Even the ipsec tunnel stays up, so it's only 1 interface that stops working.
I disabled the hardware offloading and per item I disabled it took longer for it to stop working.
Now everything is disabled and after 1.5 days it stopped working.

On the console you see this message over and over: vmx1 watchdog timeout
It's not the message with "resetting" at the end, I will check again for the full message when it occurs.

Installing a fresh pfSense 2.3 and importing the config changed nothing.

ESXi version 6u1

Interfaces (all vmxnet3) :

vswitch1: vmx0 WAN, vlan 3
vswitch1: vmx1 LAN, vlan 1
vswitch2: vmx2 DMZ, vlan 2
vswitch2: vmx2 Guest, vlan 4

Everything worked fine in 2.2.6, vmx0 & 1 are on the same vswitch but other physical connections

Twistor

I have another pfSense installation (ESXi 5.5) where I had the same problem, one interface did not work anymore.
It only happened 2 days after the update.
No vlans just 2 interfaces each on another vswitch, I can't be sure about the message on the console because I do not have console access on that vm

A reboot "fixes" both pfSense vm's
I'm not sure how to get it working again through console

Twistor

The message is: vmx1: watchdog timeout on queue 0

Also a reboot does not work completely, it hangs after shutting down ipsec and I have to reset it manually.
See screenshot attached

FYI: if I click reboot when it does not hang, it reboots just fine

![pfsense reboot.png](/public/imported_attachments/1/pfsense reboot.png)
![pfsense reboot.png_thumb](/public/imported_attachments/1/pfsense reboot.png_thumb)

rlrobs

look at this topic –> https://forum.pfsense.org/index.php?topic=81929.0

Twistor

You might be right that it's a bug related to ipv6.
I think this is the last thing I turned of on the WAN interface and I don't have the issue anymore.
The weird thing is, it's the LAN interface that is locking up…

That, or it was the 100GB transfer over ipsec that made it lock up, which thankfully was just finished before the last occurance. (had to restart like 8 times)

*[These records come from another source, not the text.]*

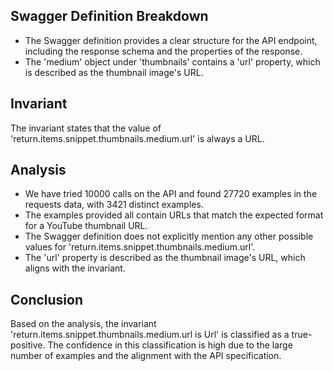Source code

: ## Swagger Definition Breakdown
- The Swagger definition provides a clear structure for the API endpoint, including the response schema and the properties of the response.
- The 'medium' object under 'thumbnails' contains a 'url' property, which is described as the thumbnail image's URL.

## Invariant
The invariant states that the value of 'return.items.snippet.thumbnails.medium.url' is always a URL.

## Analysis
- We have tried 10000 calls on the API and found 27720 examples in the requests data, with 3421 distinct examples.
- The examples provided all contain URLs that match the expected format for a YouTube thumbnail URL.
- The Swagger definition does not explicitly mention any other possible values for 'return.items.snippet.thumbnails.medium.url'.
- The 'url' property is described as the thumbnail image's URL, which aligns with the invariant.

## Conclusion
Based on the analysis, the invariant 'return.items.snippet.thumbnails.medium.url is Url' is classified as a true-positive. The confidence in this classification is high due to the large number of examples and the alignment with the API specification.
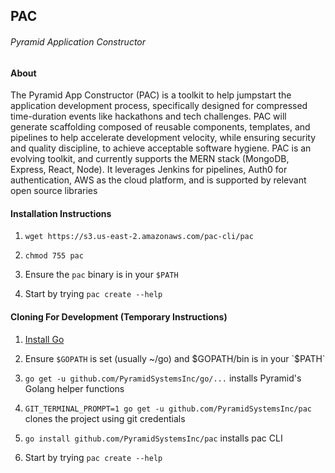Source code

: ## PAC

###### Pyramid Application Constructor


#### About

The Pyramid App Constructor (PAC) is a toolkit to help jumpstart the application development process, specifically designed for compressed time-duration events like hackathons and tech challenges. PAC will generate scaffolding composed of reusable components, templates, and pipelines to help accelerate development velocity, while ensuring security and quality discipline, to achieve acceptable software hygiene. PAC is an evolving toolkit, and currently supports the MERN stack (MongoDB, Express, React, Node). It leverages Jenkins for pipelines, Auth0 for authentication, AWS as the cloud platform, and is supported by relevant open source libraries


#### Installation Instructions

1. `wget https://s3.us-east-2.amazonaws.com/pac-cli/pac`

2. `chmod 755 pac`

3. Ensure the `pac` binary is in your `$PATH`

4. Start by trying `pac create --help`

#### Cloning For Development (Temporary Instructions)

1. [Install Go](https://golang.org/doc/install)

2. Ensure `$GOPATH` is set (usually ~/go) and $GOPATH/bin is in your `$PATH`

3. `go get -u github.com/PyramidSystemsInc/go/...` installs Pyramid's Golang helper functions

4. `GIT_TERMINAL_PROMPT=1 go get -u github.com/PyramidSystemsInc/pac` clones the project using git credentials

5. `go install github.com/PyramidSystemsInc/pac` installs pac CLI

6. Start by trying `pac create --help`
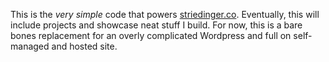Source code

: This is the _very simple_ code that powers [striedinger.co](https://striedinger.co). Eventually, this will include projects and showcase neat stuff I build. For now, this is a bare bones replacement for an overly complicated Wordpress and full on self-managed and hosted site.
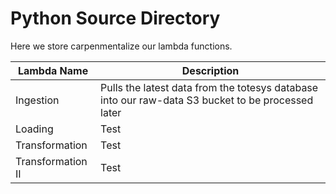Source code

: # Python Source Directory

Here we store carpenmentalize our lambda functions.

| Lambda Name       | Description                                                                                      |
| ----------------- |--------------------------------------------------------------------------------------------------|
| Ingestion         | Pulls the latest data from the totesys database into our raw-data S3 bucket to be processed later|
| Loading           | Test        |
| Transformation    | Test        |
| Transformation II | Test        |
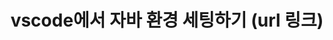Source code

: ---
layout: single
title: "vscode에서 자바 환경 세팅하기 (url 링크)"
canonical_url: "https://code.visualstudio.com/docs/java/java-tutorial"
---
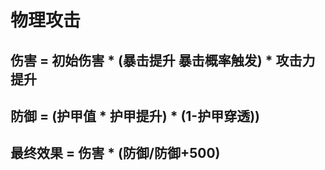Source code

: # 物理攻击
## 伤害 = 初始伤害 * (暴击提升 暴击概率触发) * 攻击力提升

## 防御 = (护甲值 * 护甲提升) * (1-护甲穿透))

## 最终效果 = 伤害 * (防御/防御+500)
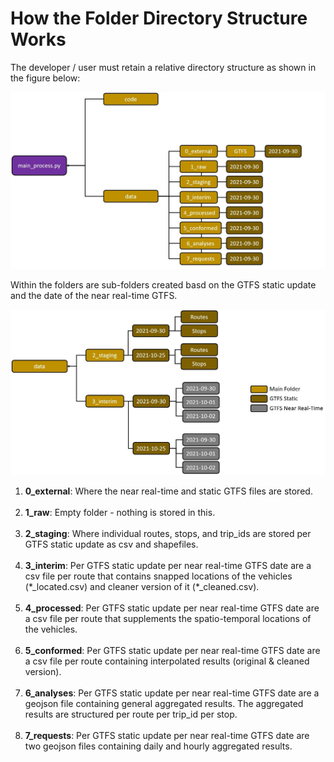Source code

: # How the Folder Directory Structure Works

The developer / user must retain a relative directory structure as shown in the figure below: 

<p align='center' width='500px'><img src='../../img/folder_structure.JPG'></p>

Within the folders are sub-folders created basd on the GTFS static update and the date of the near real-time GTFS. 

<p align='center' width='500px'><img src='../../img/folder_example.JPG'></p>

<ol> 
  <li><strong>0_external</strong>: Where the near real-time and static GTFS files are stored. </li> 
  <br>
  <li><strong>1_raw</strong>: Empty folder - nothing is stored in this.</li>  
  <br>
  <li><strong>2_staging</strong>: Where individual routes, stops, and trip_ids are stored per GTFS static update as csv and shapefiles. </li> 
  <br>
  <li><strong>3_interim</strong>: Per GTFS static update per near real-time GTFS date are a csv file per route that contains snapped locations of the vehicles (*_located.csv) and cleaner version of it (*_cleaned.csv).</li> 
  <br>
  <li><strong>4_processed</strong>: Per GTFS static update per near real-time GTFS date are a csv file per route that supplements the spatio-temporal locations of the vehicles.</li>
  <br>
  <li><strong>5_conformed</strong>: Per GTFS static update per near real-time GTFS date are a csv file per route containing interpolated results (original & cleaned version). </li>
  <br>
  <li><strong>6_analyses</strong>: Per GTFS static update per near real-time GTFS date are a geojson file containing general aggregated results. The aggregated results are structured per route per trip_id per stop.</li>
  <br>
  <li><strong>7_requests</strong>: Per GTFS static update per near real-time GTFS date are two geojson files containing daily and hourly aggregated results.</li>
 </ol>
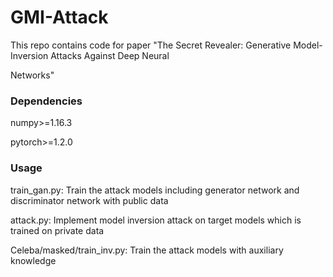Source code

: # GMI-Attack

This repo contains code for paper "The Secret Revealer: Generative Model-Inversion Attacks Against Deep Neural

Networks"

### Dependencies

numpy>=1.16.3

pytorch>=1.2.0

### Usage

train_gan.py: Train the attack models including generator network and discriminator network with public data

attack.py: Implement model inversion attack on target models which is trained on private data

Celeba/masked/train_inv.py: Train the attack models with auxiliary knowledge



### 





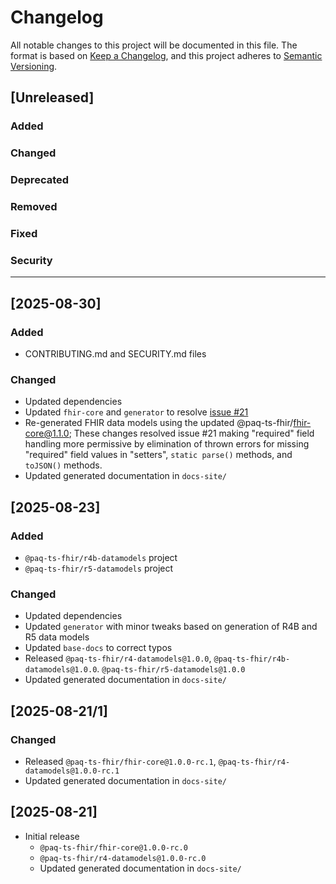 # Changelog

All notable changes to this project will be documented in this file.
The format is based on [Keep a Changelog](https://keepachangelog.com/en/1.1.0/), and this project adheres to [Semantic Versioning](https://semver.org/spec/v2.0.0.html).

## [Unreleased]

### Added

### Changed

### Deprecated

### Removed

### Fixed

### Security

---

## [2025-08-30]

### Added

- CONTRIBUTING.md and SECURITY.md files

### Changed

- Updated dependencies
- Updated `fhir-core` and `generator` to resolve [issue #21](https://github.com/Paqrat76/ts-fhir-datamodels/issues/21)
- Re-generated FHIR data models using the updated @paq-ts-fhir/fhir-core@1.1.0; These changes resolved issue #21
  making "required" field handling more permissive by elimination of thrown errors for missing "required" field
  values in "setters", `static parse()` methods, and `toJSON()` methods.
- Updated generated documentation in `docs-site/`


## [2025-08-23]

### Added

- `@paq-ts-fhir/r4b-datamodels` project
- `@paq-ts-fhir/r5-datamodels` project

### Changed

- Updated dependencies
- Updated `generator` with minor tweaks based on generation of R4B and R5 data models
- Updated `base-docs` to correct typos
- Released `@paq-ts-fhir/r4-datamodels@1.0.0`, `@paq-ts-fhir/r4b-datamodels@1.0.0`. `@paq-ts-fhir/r5-datamodels@1.0.0`
- Updated generated documentation in `docs-site/`


## [2025-08-21/1]

### Changed

- Released `@paq-ts-fhir/fhir-core@1.0.0-rc.1`, `@paq-ts-fhir/r4-datamodels@1.0.0-rc.1`
- Updated generated documentation in `docs-site/`


## [2025-08-21]

- Initial release
  - `@paq-ts-fhir/fhir-core@1.0.0-rc.0`
  - `@paq-ts-fhir/r4-datamodels@1.0.0-rc.0`
  - Updated generated documentation in `docs-site/`
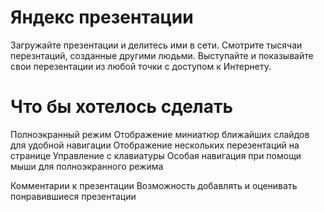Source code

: # Яндекс презентации
Загружайте презентации и делитесь ими в сети.
Смотрите тысячаи перезнтаций, созданные другими людьми.
Выступайте и показывайте свои перезентации из любой точки с доступом к Интернету.

# Что бы хотелось сделать
Полноэкранный режим
Отображение миниатюр ближайших слайдов для удобной навигации
Отображение нескольких перезентаций на странице
Управление с клавиатуры
Особая навигация при помощи мыши для полноэкранного режима

Комментарии к презентации
Возможность добавлять и оценивать понравившиеся презентации
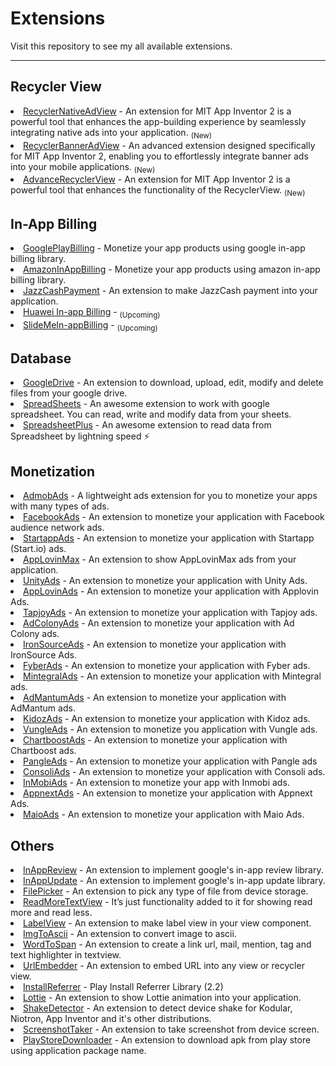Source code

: # Extensions
Visit this repository to see my all available extensions.
* **

## Recycler View
<li> <a href="https://github.com/jewelshkjony/RecyclerNativeAdView">RecyclerNativeAdView</a> - An extension for MIT App Inventor 2 is a powerful tool that enhances the app-building experience by seamlessly integrating native ads into your application. <sub>(New)</sub>

<li> <a href="https://community.kodular.io/t/paid-recycler-banner-ad-view-extension/228580">RecyclerBannerAdView</a> - An advanced extension designed specifically for MIT App Inventor 2, enabling you to effortlessly integrate banner ads into your mobile applications. <sub>(New)</sub>

<li> <a href="https://community.kodular.io/t/paid-advance-recycler-view-extension/227840">AdvanceRecyclerView</a> - An extension for MIT App Inventor 2 is a powerful tool that enhances the functionality of the RecyclerView. <sub>(New)</sub>

## In-App Billing

<li> <a href="https://github.com/jewelshkjony/GooglePlayBilling">GooglePlayBilling</a> - Monetize your app products using google in-app billing library.

<li> <a href="https://github.com/jewelshkjony/AmazonInAppBilling">AmazonInAppBilling</a> - Monetize your app products using amazon in-app billing library.

<li> <a href="https://github.com/jewelshkjony/JazzCashPayment">JazzCashPayment</a> - An extension to make JazzCash payment into your application.

<li> <a href="">Huawei In-app Billing</a> - <sub>(Upcoming)</sub>

<li> <a href="">SlideMeIn-appBilling</a> - <sub>(Upcoming)</sub>

## Database

<li> <a href="https://github.com/jewelshkjony/GoogleDrive">GoogleDrive</a> - An extension to download, upload, edit, modify and delete files from your google drive.

<li> <a href="https://github.com/jewelshkjony/SpreadSheets">SpreadSheets</a> - An awesome extension to work with google spreadsheet. You can read, write and modify data from your sheets.

<li> <a href="https://github.com/jewelshkjony/SpreadsheetPlus">SpreadsheetPlus</a> - An awesome extension to read data from Spreadsheet by lightning speed ⚡

## Monetization

<li> <a href="https://github.com/jewelshkjony/AdmobAds">AdmobAds</a> - A lightweight ads extension for you to monetize your apps with many types of ads.

<li> <a href="https://github.com/jewelshkjony/FacebookAds">FacebookAds</a> - An extension to monetize your application with Facebook audience network ads.

<li> <a href="https://github.com/jewelshkjony/StartappAds">StartappAds</a> - An extension to monetize your application with Startapp (Start.io) ads.

<li> <a href="https://github.com/jewelshkjony/AppLovinMax">AppLovinMax</a> - An extension to show AppLovinMax ads from your application.

<li> <a href="https://github.com/jewelshkjony/UnityAds">UnityAds</a> - An extension to monetize your application with Unity Ads.

<li> <a href="https://github.com/jewelshkjony/AppLovinAds">AppLovinAds</a> - An extension to monetize your application with Applovin Ads.

<li> <a href="https://github.com/jewelshkjony/TapjoyAds">TapjoyAds</a> - An extension to monetize your application with Tapjoy ads.

<li> <a href="https://github.com/jewelshkjony/AdColonyAds">AdColonyAds</a> - An extension to monetize your application with Ad Colony ads.

<li> <a href="https://github.com/jewelshkjony/IronSourceAds">IronSourceAds</a> - An extension to monetize your application with IronSource Ads.

<li> <a href="https://github.com/jewelshkjony/FyberAds">FyberAds</a> - An extension to monetize your application with Fyber ads.

<li> <a href="https://github.com/jewelshkjony/MintegralAds">MintegralAds</a> - An extension to monetize your application with Mintegral ads.

<li> <a href="https://github.com/jewelshkjony/AdMantumAds">AdMantumAds</a> - An extension to monetize your application with AdMantum ads.

<li> <a href="https://github.com/jewelshkjony/KidozAds">KidozAds</a> - An extension to monetize your application with Kidoz ads.

<li> <a href="https://github.com/jewelshkjony/VungleAds">VungleAds</a> - An extension to monetize you application with Vungle ads.

<li> <a href="https://github.com/jewelshkjony/ChartboostAds">ChartboostAds</a> - An extension to monetize your application with Chartboost ads.

<li> <a href="https://github.com/jewelshkjony/PangleAds">PangleAds</a> - An extension to monetize your application with Pangle ads

<li> <a href="https://github.com/jewelshkjony/ConsoliAds">ConsoliAds</a> - An extension to monetize your application with Consoli ads.

<li> <a href="https://github.com/jewelshkjony/InMobiAds">InMobiAds</a> - An extension to monetize your app with Inmobi ads.

<li> <a href="https://github.com/jewelshkjony/AppnextAds">AppnextAds</a> - An extension to monetize your application with Appnext Ads.

<li> <a href="https://github.com/jewelshkjony/MaioAds">MaioAds</a> - An extension to monetize your application with Maio Ads.

## Others

<li> <a href="https://community.appinventor.mit.edu/t/free-inappreview-extension-core-library-1-10-2/44907">InAppReview</a> - An extension to implement google's in-app review library.

<li> <a href="https://community.appinventor.mit.edu/t/paid-inappupdate-extension-download-the-update-from-inside-your-app/45015">InAppUpdate</a> - An extension to implement google's in-app update library.

<li> <a href="https://community.appinventor.mit.edu/t/free-file-picker-extension-pick-file-from-storage-2-1-6/36701">FilePicker</a> - An extension to pick any type of file from device storage.

<li> <a href="https://community.kodular.io/t/free-readmoretextview-extension/223449">ReadMoreTextView</a> - It’s just functionality added to it for showing read more and read less.

<li> <a href="https://github.com/jewelshkjony/LabelView">LabelView</a> - An extension to make label view in your view component.

<li> <a href="https://github.com/jewelshkjony/ImgToAscii">ImgToAscii</a> - An extension to convert image to ascii.

<li> <a href="https://github.com/jewelshkjony/WordToSpan">WordToSpan</a> - An extension to create a link url, mail, mention, tag and text highlighter in textview.

<li> <a href="https://github.com/jewelshkjony/UrlEmbedder">UrlEmbedder</a> - An extension to embed URL into any view or recycler view.

<li> <a href="https://github.com/jewelshkjony/InstallReferrer">InstallReferrer</a> - Play Install Referrer Library (2.2)

<li> <a href="https://github.com/jewelshkjony/Lottie">Lottie</a> - An extension to show Lottie animation into your application.

<li> <a href="https://github.com/jewelshkjony/ShakeDetector">ShakeDetector</a> - An extension to detect device shake for Kodular, Niotron, App Inventor and it's other distributions.

<li> <a href="https://github.com/jewelshkjony/ScreenshotTaker">ScreenshotTaker</a> - An extension to take screenshot from device screen.

<li> <a href="https://community.appinventor.mit.edu/t/play-store-downloader-download-apk-from-play-store-extension-paid/29052">PlayStoreDownloader</a> - An extension to download apk from play store using application package name.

Is there a description of the bug in question?

Twistor

@rlrobs:

look at this topic –> https://forum.pfsense.org/index.php?topic=81929.0

Like I said it's not the error message "kernel: em2: Watchdog timeout – resetting" but "vmx1: watchdog timeout on queue 0"
Unless you mean this is the same cause / error?
I had no issues before 2.3 so I don't believe it to be the same.
I could be wrong of course...

heper

i have around 4 esxi boxes that got updated to 2.3 on day1. some of them run legacy e1000 / others run vmxnet.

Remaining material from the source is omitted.